**Required work**
Lines to restate from the data below: from the one containing "Lorsque des modifications" to the one containing "Rule, SchematicContext, Tree", both included. Give them again exactly, and only them.

+++ Data for processing

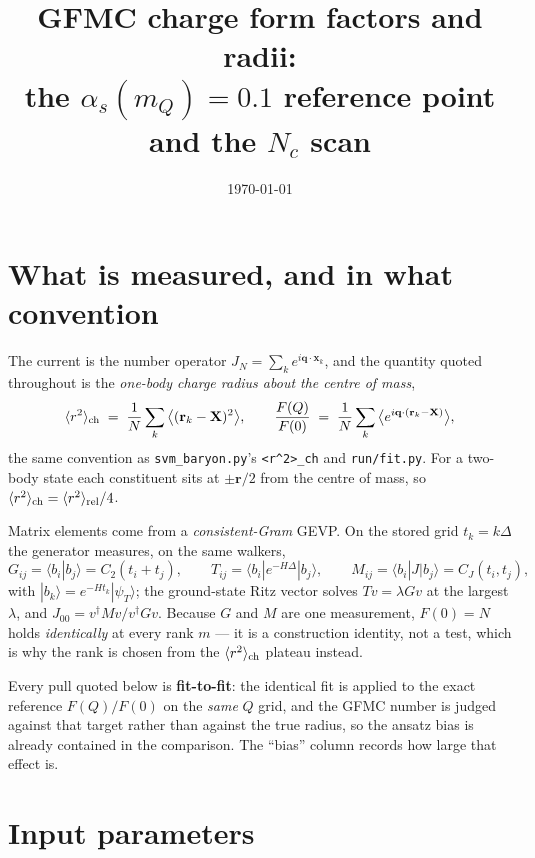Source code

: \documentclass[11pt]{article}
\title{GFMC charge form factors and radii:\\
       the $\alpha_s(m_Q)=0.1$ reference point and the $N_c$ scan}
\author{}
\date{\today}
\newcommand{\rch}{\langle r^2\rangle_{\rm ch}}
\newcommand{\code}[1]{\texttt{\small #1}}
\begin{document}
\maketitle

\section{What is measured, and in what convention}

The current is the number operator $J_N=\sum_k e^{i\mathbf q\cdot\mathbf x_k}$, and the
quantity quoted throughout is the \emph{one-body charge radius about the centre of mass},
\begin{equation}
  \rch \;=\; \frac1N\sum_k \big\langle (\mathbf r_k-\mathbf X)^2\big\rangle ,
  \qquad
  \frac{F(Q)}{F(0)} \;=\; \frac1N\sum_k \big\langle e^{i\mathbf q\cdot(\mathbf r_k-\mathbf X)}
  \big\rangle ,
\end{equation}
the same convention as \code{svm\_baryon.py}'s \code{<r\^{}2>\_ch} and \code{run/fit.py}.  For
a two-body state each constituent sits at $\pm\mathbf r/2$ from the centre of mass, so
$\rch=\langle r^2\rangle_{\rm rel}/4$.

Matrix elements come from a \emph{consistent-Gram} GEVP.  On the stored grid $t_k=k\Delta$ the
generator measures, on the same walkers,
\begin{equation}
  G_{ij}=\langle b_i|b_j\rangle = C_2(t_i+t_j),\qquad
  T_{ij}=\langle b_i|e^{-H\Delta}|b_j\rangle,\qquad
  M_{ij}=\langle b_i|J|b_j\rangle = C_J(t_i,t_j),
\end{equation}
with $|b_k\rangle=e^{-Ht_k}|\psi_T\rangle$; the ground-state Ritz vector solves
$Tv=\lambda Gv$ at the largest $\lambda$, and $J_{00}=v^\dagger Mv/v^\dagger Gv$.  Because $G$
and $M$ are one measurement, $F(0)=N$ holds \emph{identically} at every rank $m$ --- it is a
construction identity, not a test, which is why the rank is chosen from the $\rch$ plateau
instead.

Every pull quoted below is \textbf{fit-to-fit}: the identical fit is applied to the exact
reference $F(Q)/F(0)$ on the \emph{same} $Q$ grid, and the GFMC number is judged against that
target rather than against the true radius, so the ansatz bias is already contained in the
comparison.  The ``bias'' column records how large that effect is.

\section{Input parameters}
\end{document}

++++++
+++ Data for processing

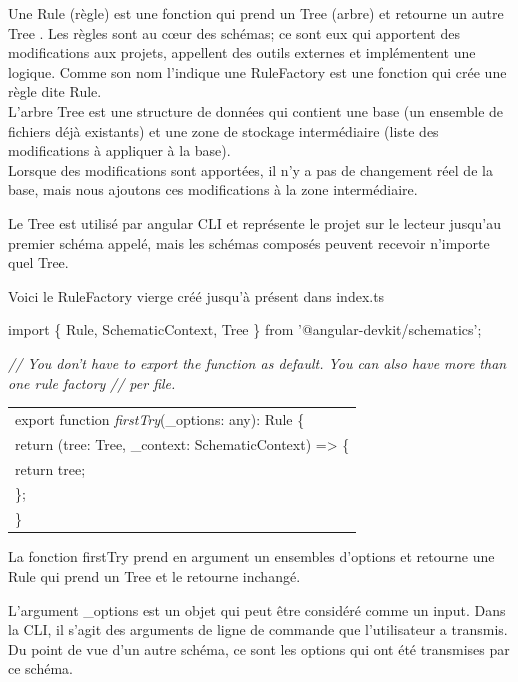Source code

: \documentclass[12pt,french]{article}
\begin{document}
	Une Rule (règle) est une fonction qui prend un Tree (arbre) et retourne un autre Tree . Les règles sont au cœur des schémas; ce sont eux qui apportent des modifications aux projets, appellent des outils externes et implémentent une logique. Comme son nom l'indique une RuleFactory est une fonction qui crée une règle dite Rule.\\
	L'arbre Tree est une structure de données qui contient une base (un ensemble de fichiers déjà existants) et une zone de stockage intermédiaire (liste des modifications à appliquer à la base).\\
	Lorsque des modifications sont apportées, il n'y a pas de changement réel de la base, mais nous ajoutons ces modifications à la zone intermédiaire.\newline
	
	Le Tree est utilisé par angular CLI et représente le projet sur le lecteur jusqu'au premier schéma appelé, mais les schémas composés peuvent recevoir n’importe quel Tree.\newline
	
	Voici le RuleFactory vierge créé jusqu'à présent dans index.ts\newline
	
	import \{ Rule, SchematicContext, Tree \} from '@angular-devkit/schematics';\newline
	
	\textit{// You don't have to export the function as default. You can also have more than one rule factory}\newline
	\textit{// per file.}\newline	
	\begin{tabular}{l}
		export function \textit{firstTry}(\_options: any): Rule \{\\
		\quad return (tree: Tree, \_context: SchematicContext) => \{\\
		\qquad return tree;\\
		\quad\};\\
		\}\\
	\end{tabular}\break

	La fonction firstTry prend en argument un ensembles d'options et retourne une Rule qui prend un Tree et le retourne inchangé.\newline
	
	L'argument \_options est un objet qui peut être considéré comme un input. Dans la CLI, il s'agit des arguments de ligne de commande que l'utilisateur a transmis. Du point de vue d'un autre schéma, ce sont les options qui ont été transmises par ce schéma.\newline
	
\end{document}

++++++
+++ Data for processing

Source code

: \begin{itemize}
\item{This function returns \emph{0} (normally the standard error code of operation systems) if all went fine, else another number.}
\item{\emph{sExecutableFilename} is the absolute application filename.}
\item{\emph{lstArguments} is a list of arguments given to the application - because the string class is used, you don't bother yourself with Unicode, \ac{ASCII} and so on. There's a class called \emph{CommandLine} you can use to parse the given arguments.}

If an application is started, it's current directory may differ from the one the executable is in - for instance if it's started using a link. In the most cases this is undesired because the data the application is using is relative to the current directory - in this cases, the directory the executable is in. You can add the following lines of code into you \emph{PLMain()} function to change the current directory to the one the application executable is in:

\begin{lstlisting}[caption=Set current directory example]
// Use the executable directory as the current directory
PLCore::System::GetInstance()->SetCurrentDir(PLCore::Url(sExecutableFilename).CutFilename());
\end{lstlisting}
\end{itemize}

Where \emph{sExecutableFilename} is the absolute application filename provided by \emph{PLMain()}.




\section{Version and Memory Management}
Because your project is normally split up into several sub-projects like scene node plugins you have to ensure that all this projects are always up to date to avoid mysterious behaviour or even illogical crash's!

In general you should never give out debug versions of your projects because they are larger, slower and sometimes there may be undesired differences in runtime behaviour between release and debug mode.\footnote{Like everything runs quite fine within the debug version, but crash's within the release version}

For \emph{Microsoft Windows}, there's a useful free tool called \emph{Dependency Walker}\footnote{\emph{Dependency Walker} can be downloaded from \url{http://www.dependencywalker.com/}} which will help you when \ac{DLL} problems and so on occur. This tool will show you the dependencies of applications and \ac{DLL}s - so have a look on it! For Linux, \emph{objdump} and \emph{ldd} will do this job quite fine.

++++++

**Solution below**
	Lorsque des modifications sont apportées, il n'y a pas de changement réel de la base, mais nous ajoutons ces modifications à la zone intermédiaire.\newline
	
	Le Tree est utilisé par angular CLI et représente le projet sur le lecteur jusqu'au premier schéma appelé, mais les schémas composés peuvent recevoir n’importe quel Tree.\newline
	
	Voici le RuleFactory vierge créé jusqu'à présent dans index.ts\newline
	
	import \{ Rule, SchematicContext, Tree \} from '@angular-devkit/schematics';\newline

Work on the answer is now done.